→ **AVAILABLE DATA**

-- Opening Marker --

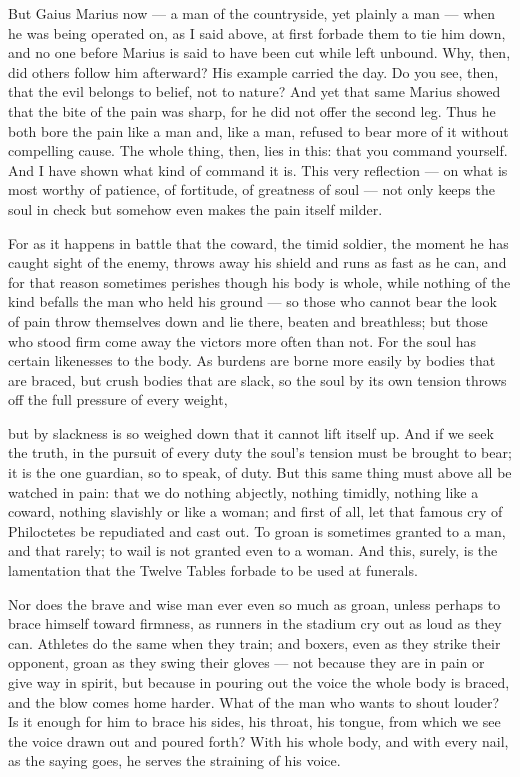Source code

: But Gaius Marius now — a man of the countryside, yet plainly a man — when he was being operated on, as I said above, at first forbade them to tie him down, and no one before Marius is said to have been cut while left unbound. Why, then, did others follow him afterward? His example carried the day. Do you see, then, that the evil belongs to belief, not to nature? And yet that same Marius showed that the bite of the pain was sharp, for he did not offer the second leg. Thus he both bore the pain like a man and, like a man, refused to bear more of it without compelling cause. The whole thing, then, lies in this: that you command yourself. And I have shown what kind of command it is. This very reflection — on what is most worthy of patience, of fortitude, of greatness of soul — not only keeps the soul in check but somehow even makes the pain itself milder.

 For as it happens in battle that the coward, the timid soldier, the moment he has caught sight of the enemy, throws away his shield and runs as fast as he can, and for that reason sometimes perishes though his body is whole, while nothing of the kind befalls the man who held his ground — so those who cannot bear the look of pain throw themselves down and lie there, beaten and breathless; but those who stood firm come away the victors more often than not. For the soul has certain likenesses to the body. As burdens are borne more easily by bodies that are braced, but crush bodies that are slack, so the soul by its own tension throws off the full pressure of every weight,

 but by slackness is so weighed down that it cannot lift itself up. And if we seek the truth, in the pursuit of every duty the soul's tension must be brought to bear; it is the one guardian, so to speak, of duty. But this same thing must above all be watched in pain: that we do nothing abjectly, nothing timidly, nothing like a coward, nothing slavishly or like a woman; and first of all, let that famous cry of Philoctetes be repudiated and cast out. To groan is sometimes granted to a man, and that rarely; to wail is not granted even to a woman. And this, surely, is the lamentation that the Twelve Tables forbade to be used at funerals.

 Nor does the brave and wise man ever even so much as groan, unless perhaps to brace himself toward firmness, as runners in the stadium cry out as loud as they can. Athletes do the same when they train; and boxers, even as they strike their opponent, groan as they swing their gloves — not because they are in pain or give way in spirit, but because in pouring out the voice the whole body is braced, and the blow comes home harder. What of the man who wants to shout louder? Is it enough for him to brace his sides, his throat, his tongue, from which we see the voice drawn out and poured forth? With his whole body, and with every nail, as the saying goes, he serves the straining of his voice.

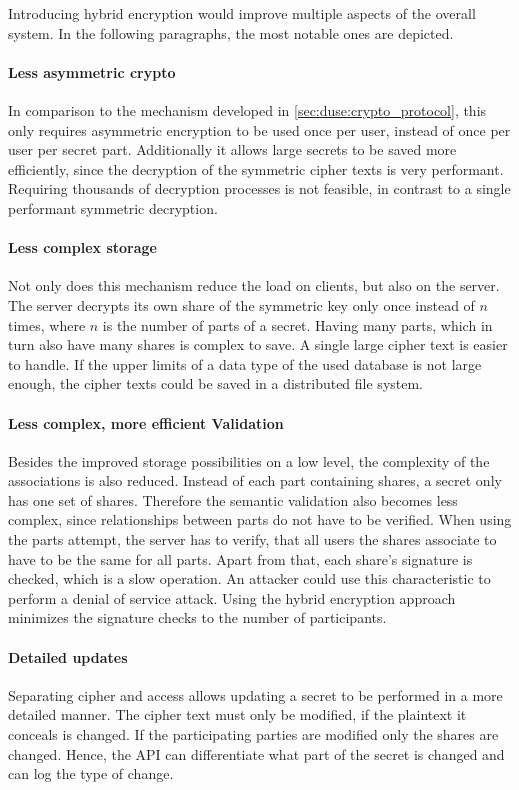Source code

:Introducing hybrid encryption would improve multiple aspects of the overall
system. In the following paragraphs, the most notable ones are depicted.

\paragraph{Less asymmetric crypto}{ In comparison to the mechanism developed in
  \ref{sec:duse:crypto_protocol}, this only requires asymmetric encryption to
  be used once per user, instead of once per user per secret part. Additionally
  it allows large secrets to be saved more efficiently, since the decryption of
the symmetric cipher texts is very performant. Requiring thousands of
decryption processes is not feasible, in contrast to a single performant
symmetric decryption.}

\paragraph{Less complex storage}{ Not only does this mechanism reduce the load
  on clients, but also on the server. The server decrypts its own share of the
  symmetric key only once instead of $n$ times, where $n$ is the number of
  parts of a secret.  Having many parts, which in turn also have many shares is
complex to save. A single large cipher text is easier to handle. If the upper
limits of a data type of the used database is not large enough, the cipher
texts could be saved in a distributed file system.}

\paragraph{Less complex, more efficient Validation}{ Besides the improved
  storage possibilities on a low level, the complexity of the associations is
  also reduced. Instead of each part containing shares, a secret only has one
  set of shares.  Therefore the semantic validation also becomes less complex,
  since relationships between parts do not have to be verified. When using the
  parts attempt, the server has to verify, that all users the shares associate
  to have to be the same for all parts. Apart from that, each share's signature
  is checked, which is a slow operation. An attacker could use this
characteristic to perform a denial of service attack. Using the hybrid
encryption approach minimizes the signature checks to the number of
participants. }

\paragraph{Detailed updates}{ Separating cipher and access allows updating a
  secret to be performed in a more detailed manner. The cipher text must only
  be modified, if the plaintext it conceals is changed. If the participating
  parties are modified only the shares are changed. Hence, the API can
differentiate what part of the secret is changed and can log the type of
change. }
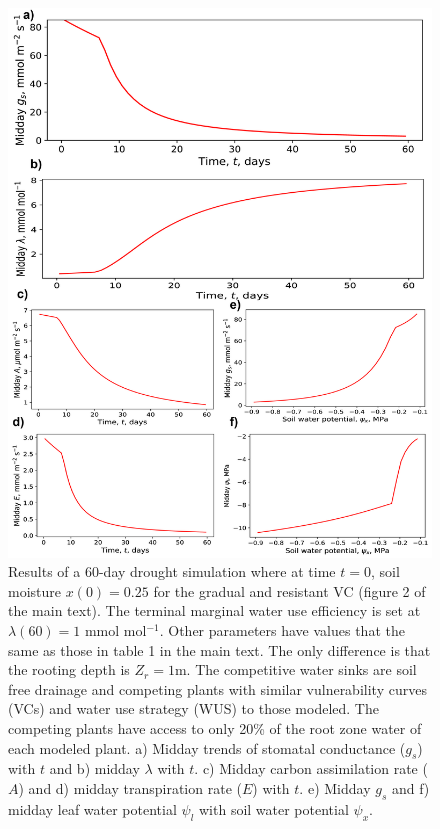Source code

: \documentclass[utf8]{frontiers_suppmat} %
\begin{document}
\begin{figure}[b]
    \centering
    \includegraphics[scale=0.17]{Long_Drought_Fig.jpg}
    \caption{Results of a 60-day drought simulation where at time $t=0$, soil moisture $x(0) =0.25$ for the gradual and resistant VC (figure 2 of the main text). The terminal marginal water use efficiency is set at $\lambda(60) = 1$ mmol mol$^{-1}$. Other parameters have values that the same as those in table 1 in the main text. The only difference is that the rooting depth is $Z_r = 1$m. The competitive water sinks are soil free drainage and competing plants with similar vulnerability curves (VCs) and water use strategy (WUS) to those modeled. The competing plants have access to only 20\% of the root zone water of each modeled plant. a) Midday trends of stomatal conductance ($g_s$) with $t$ and b) midday $\lambda$ with $t$. c) Midday carbon assimilation rate ($A$) and d) midday transpiration rate ($E$) with $t$. e) Midday $g_s$ and f) midday leaf water potential $\psi_l$ with soil water potential $\psi_x$.}
    \label{fig:Drought}
\end{figure}
\end{document}
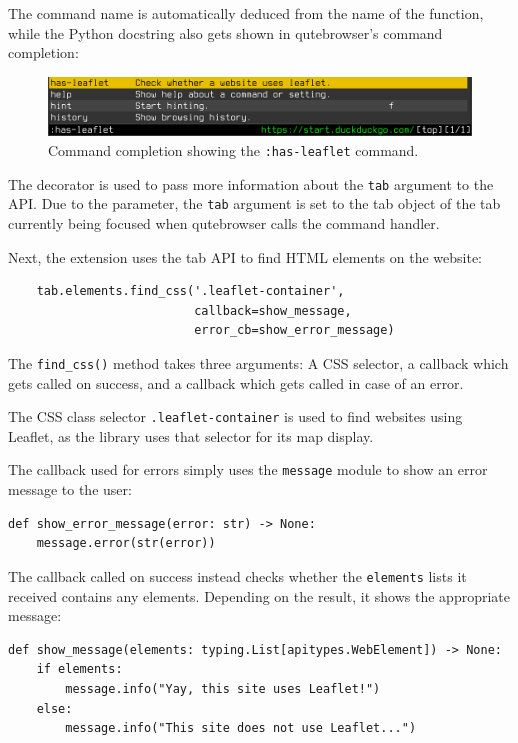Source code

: The command name is automatically deduced from the name of the function, while
the Python docstring also gets shown in qutebrowser's command completion:

\begin{figure}[H]
  \centering
  \includegraphics[width=\linewidth]{img/screenshot-completion.png}
  \caption{Command completion showing the \texttt{:has-leaflet} command.}
\end{figure}

The  decorator is used to pass more information
about the \verb|tab| argument to the API. Due to the
 parameter, the \verb|tab| argument is set to
the tab object of the tab currently being focused when qutebrowser calls the
command handler.

Next, the extension uses the tab API to find HTML elements on the website:

\begin{verbatim}
    tab.elements.find_css('.leaflet-container',
                          callback=show_message,
                          error_cb=show_error_message)
\end{verbatim}

The \verb|find_css()| method takes three arguments: A CSS selector, a callback
which gets called on success, and a callback which gets called in case of an
error.

The CSS class selector \verb|.leaflet-container| is used to find websites using
Leaflet, as the library uses that selector for its map display.

The callback used for errors simply uses the \verb|message| module to show an
error message to the user:

\begin{verbatim}
def show_error_message(error: str) -> None:
    message.error(str(error))
\end{verbatim}

The callback called on success instead checks whether the \verb|elements| lists
it received contains any elements. Depending on the result, it shows the
appropriate message:

\begin{verbatim}
def show_message(elements: typing.List[apitypes.WebElement]) -> None:
    if elements:
        message.info("Yay, this site uses Leaflet!")
    else:
        message.info("This site does not use Leaflet...")
\end{verbatim}

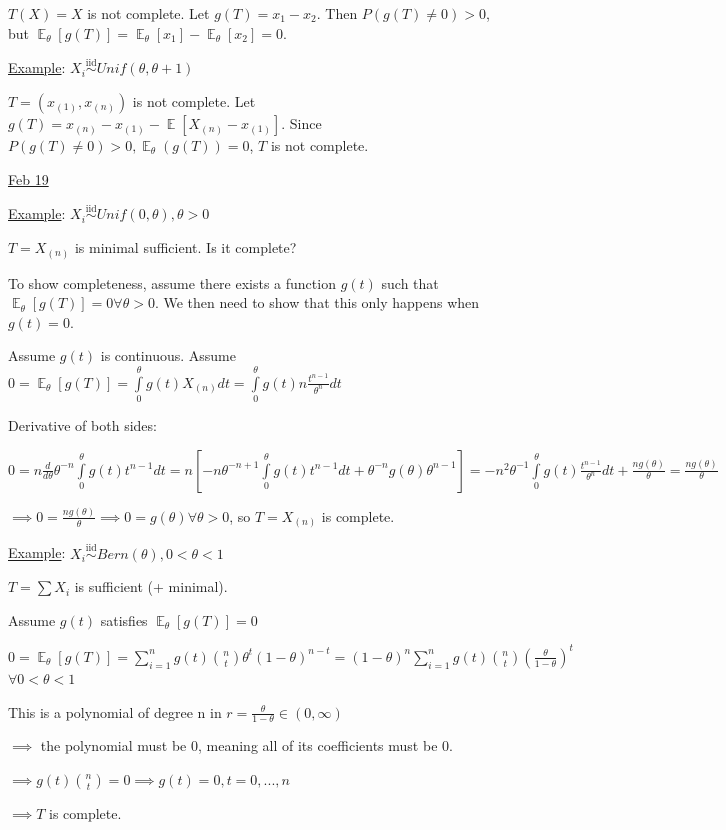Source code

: \documentclass{article}
\DeclareMathOperator{\EX}{\mathbb{E}} %
\let\Oldint=\int
\let\Oldsum=\sum
\renewcommand{\int}{\Oldint\limits}
\renewcommand{\sum}{\Oldsum\limits}
\newcommand{\iiddist}{\overset{\mathrm{iid}}{\sim}}
\begin{document}
$T(X) = X$ is not complete. Let $g(T) = x_1 - x_2$. Then $P(g(T) \neq 0) > 0$, but $\EX_{\theta}[g(T)] = \EX_{\theta}[x_1] - \EX_{\theta}[x_2] = 0$.

\underline{Example}: $X_i \iiddist Unif(\theta, \theta + 1)$

$T = (x_{(1)}, x_{(n)})$ is not complete. Let $g(T) = x_{(n)} - x_{(1)} - \EX[X_{(n)} - x_{(1)}]$. Since $P(g(T) \neq 0) > 0, \EX_{\theta}(g(T)) = 0$, $T$ is not complete.

\underline{Feb 19}

\underline{Example}: $X_i \iiddist Unif(0, \theta), \theta > 0$

$T = X_{(n)}$ is minimal sufficient. Is it complete?

To show completeness, assume there exists a function $g(t)$ such that $\EX_{\theta}[g(T)] = 0 \forall \theta > 0$. We then need to show that this only happens when $g(t) = 0$.

Assume $g(t)$ is continuous. Assume $0 = \EX_{\theta}[g(T)] = \int_{0}^{\theta}g(t)X_{(n)}dt = \int_{0}^{\theta}g(t)n\frac{t^{n-1}}{\theta^n}dt$

Derivative of both sides:

$0 = n\frac{d}{d\theta}\theta^{-n}\int_0^{\theta}g(t)t^{n-1}dt = n\left[-n\theta^{-n+1}\int_0^{\theta}g(t)t^{n-1}dt + \theta^{-n}g(\theta)\theta^{n-1}\right] = -n^2 \theta^{-1} \int_0^{\theta}g(t)\frac{t^{n-1}}{\theta^n}dt + \frac{n g(\theta)}{\theta} = \frac{n g(\theta)}{\theta}$

$\implies 0 = \frac{n g(\theta)}{\theta} \implies 0 = g(\theta) \forall \theta > 0$, so $T=X_{(n)}$ is complete. 

\underline{Example}: $X_i \iiddist Bern(\theta), 0<\theta<1$

$T = \sum X_i$ is sufficient (+ minimal).

Assume $g(t)$ satisfies $\EX_{\theta}[g(T)] = 0$

$0 = \EX_{\theta}[g(T)] = \sum_{i=1}^n g(t)\binom{n}{t}\theta^t(1-\theta)^{n-t} = (1-\theta)^n \sum_{i=1}^n g(t)\binom{n}{t}\left(\frac{\theta}{1-\theta}\right)^t$ $\forall 0<\theta<1$

This is a polynomial of degree n in $r = \frac{\theta}{1-\theta} \in (0, \infty)$

$\implies$ the polynomial must be 0, meaning all of its coefficients must be 0.

$\implies g(t)\binom{n}{t} = 0 \implies g(t) = 0, t=0, ..., n$

$\implies T$ is complete. 
\end{document}

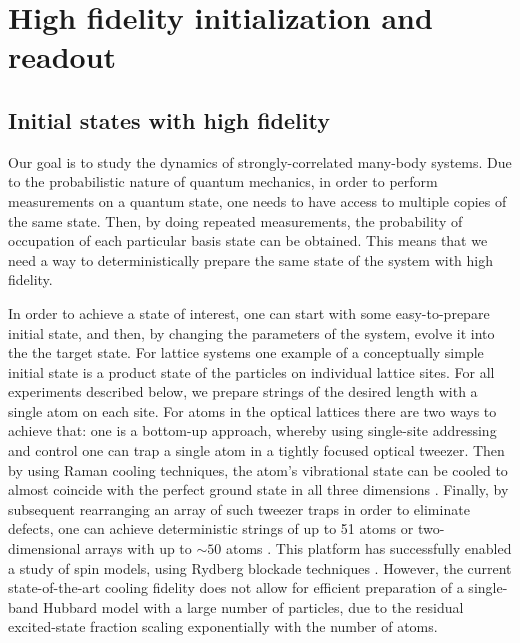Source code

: \chapter{High fidelity initialization and readout}

\section{Initial states with high fidelity}

Our goal is to study the dynamics of strongly-correlated many-body systems. Due to the probabilistic nature of quantum mechanics, in order to perform measurements on a quantum state, one needs to have access to multiple copies of the same state. Then, by doing repeated measurements, the probability of occupation of each particular basis state can be obtained. This means that we need a way to deterministically prepare the same state of the system with high fidelity. 

In order to achieve a state of interest, one can start with some easy-to-prepare initial state, and then, by changing the parameters of the system, evolve it into the the target state. For lattice systems one example of a conceptually simple initial state is a product state of the particles on individual lattice sites. For all experiments described below, we prepare strings of the desired length with a single atom on each site. For atoms in the optical lattices there are two ways to achieve that: one is a bottom-up approach, whereby using single-site addressing and control one can trap a single atom in a tightly focused optical tweezer. Then by using Raman cooling techniques, the atom's vibrational state can be cooled to almost coincide with the perfect ground state in all three dimensions \cite{Kaufman2012, Thompson2013}. Finally, by subsequent rearranging an array of such tweezer traps in order to eliminate defects, one can achieve deterministic strings of up to 51 atoms \cite{Bernien2017} or two-dimensional arrays with up to $\sim50$ atoms \cite{Barredo2016}. This platform has successfully enabled a study of spin models, using Rydberg blockade techniques \cite{Bernien2017}. However, the current state-of-the-art cooling fidelity does not allow for efficient preparation of a single-band Hubbard model with a large number of particles, due to the residual excited-state fraction scaling exponentially with the number of atoms.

-- Closing Marker --

→ **ASSIGNMENT**
Print the lines above from the one with "fidelity initialization and" through the one with "Our goal is", both included, exactly as written and nothing more.

→ **THE COMPLETED TASK**
: \chapter{High fidelity initialization and readout}

\section{Initial states with high fidelity}

Our goal is to study the dynamics of strongly-correlated many-body systems. Due to the probabilistic nature of quantum mechanics, in order to perform measurements on a quantum state, one needs to have access to multiple copies of the same state. Then, by doing repeated measurements, the probability of occupation of each particular basis state can be obtained. This means that we need a way to deterministically prepare the same state of the system with high fidelity. 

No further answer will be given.